子宫内膜异位症是一种慢性炎症性疾病,影响约10%的女性。相当一部分患者对当前治疗的疗效有限或无效。子宫内膜异位症病灶周围的组织通常表现出神经突和血管密度增加,这表明疾病病理涉及神经营养活性和血管生成。

目的

我们旨在评估关键的酪氨酸激酶受体偶联神经营养分子对小鼠子宫内膜异位症相关疼痛的影响。

方法

收集接受手术的子宫内膜异位症患者的腹腔液,通过酶联免疫吸附测定法(ELISA)定量神经生长因子(NGF)和血管内皮生长因子受体1(VEGFR1)调节剂(血管内皮生长因子A [VEGFA]、血管内皮生长因子B [VEGFB]、胎盘生长因子 [PLGF] 和可溶性血管内皮生长因子受体1 [sVEGFR1])的水平。VEGFR1调节剂浓度用于计算VEGFR1占有率。
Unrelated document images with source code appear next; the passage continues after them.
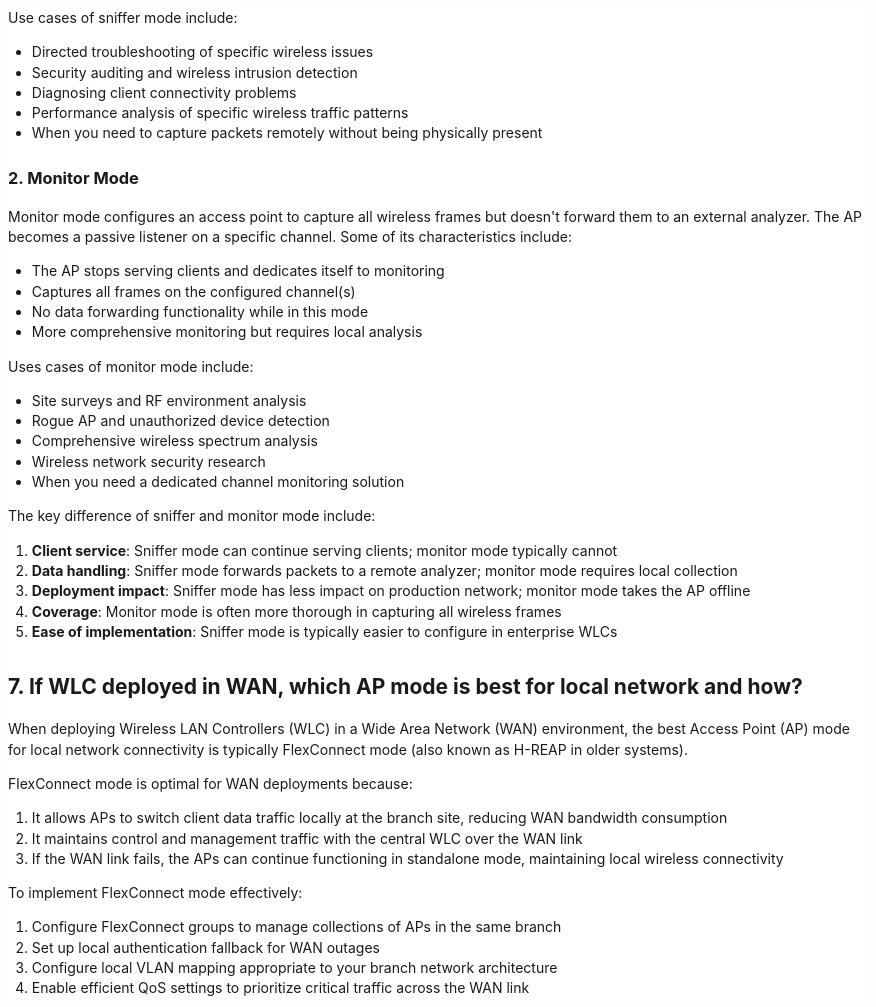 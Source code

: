 Use cases of sniffer mode include:
- Directed troubleshooting of specific wireless issues
- Security auditing and wireless intrusion detection
- Diagnosing client connectivity problems
- Performance analysis of specific wireless traffic patterns
- When you need to capture packets remotely without being physically present

### 2. Monitor Mode

Monitor mode configures an access point to capture all wireless frames but doesn't forward them to an external analyzer. The AP becomes a passive listener on a specific channel. Some of its characteristics include:
- The AP stops serving clients and dedicates itself to monitoring
- Captures all frames on the configured channel(s)
- No data forwarding functionality while in this mode
- More comprehensive monitoring but requires local analysis

Uses cases of monitor mode include:
- Site surveys and RF environment analysis
- Rogue AP and unauthorized device detection
- Comprehensive wireless spectrum analysis
- Wireless network security research
- When you need a dedicated channel monitoring solution


The key difference of sniffer and monitor mode include: 
1. **Client service**: Sniffer mode can continue serving clients; monitor mode typically cannot
2. **Data handling**: Sniffer mode forwards packets to a remote analyzer; monitor mode requires local collection
3. **Deployment impact**: Sniffer mode has less impact on production network; monitor mode takes the AP offline
4. **Coverage**: Monitor mode is often more thorough in capturing all wireless frames
5. **Ease of implementation**: Sniffer mode is typically easier to configure in enterprise WLCs



## 7. If WLC deployed in WAN, which AP mode is best for local network and how?

When deploying Wireless LAN Controllers (WLC) in a Wide Area Network (WAN) environment, the best Access Point (AP) mode for local network connectivity is typically FlexConnect mode (also known as H-REAP in older systems).

FlexConnect mode is optimal for WAN deployments because:

1. It allows APs to switch client data traffic locally at the branch site, reducing WAN bandwidth consumption
2. It maintains control and management traffic with the central WLC over the WAN link
3. If the WAN link fails, the APs can continue functioning in standalone mode, maintaining local wireless connectivity

To implement FlexConnect mode effectively:

1. Configure FlexConnect groups to manage collections of APs in the same branch
2. Set up local authentication fallback for WAN outages
3. Configure local VLAN mapping appropriate to your branch network architecture
4. Enable efficient QoS settings to prioritize critical traffic across the WAN link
我们使用基因敲除、中和抗体和药理学方法在子宫内膜异位症相关疼痛的小鼠模型中特异性阻断神经营养配体(NGF或脑源性神经营养因子 [BDNF])或受体(VEGFR1、酪氨酸激酶受体 [TRKs])。使用von Frey细丝、定量自发性腹痛相关行为和热不适来测量子宫内膜异位症相关疼痛。通过病灶大小和患病率评估疾病参数。为了评估潜在毒性,我们测量了恩曲替尼剂量和给药方案对体重、肝肾功能和骨结构(通过微型计算机断层扫描 [micro-CT])的影响。

结果

我们发现恩曲替尼(泛TRK抑制剂)或抗NGF治疗可减轻诱发性疼痛、自发性疼痛和热不适。相比之下,尽管计算出的受体占有率显示VEGFR1激动剂水平足以支持信号传导,但通过抗体或他莫昔芬诱导的基因敲除阻断VEGFR1并不能减轻小鼠的疼痛或病灶大小。用抗BDNF抗体靶向BDNF-TrkB也被证明无效。值得注意的是,将给药方案改为每周一次可消除恩曲替尼引起的骨质流失,而不会降低对疼痛的疗效。

结论

这表明NGF-TrkA信号传导而非BDNF-TrkB或血管内皮生长因子-血管内皮生长因子受体1(VEGF-VEGFR1)介导子宫内膜异位症相关疼痛。此外,恩曲替尼可阻断子宫内膜异位症相关疼痛并减小病灶大小。我们的结果还表明,类似恩曲替尼的分子是子宫内膜异位症治疗的有希望的候选药物。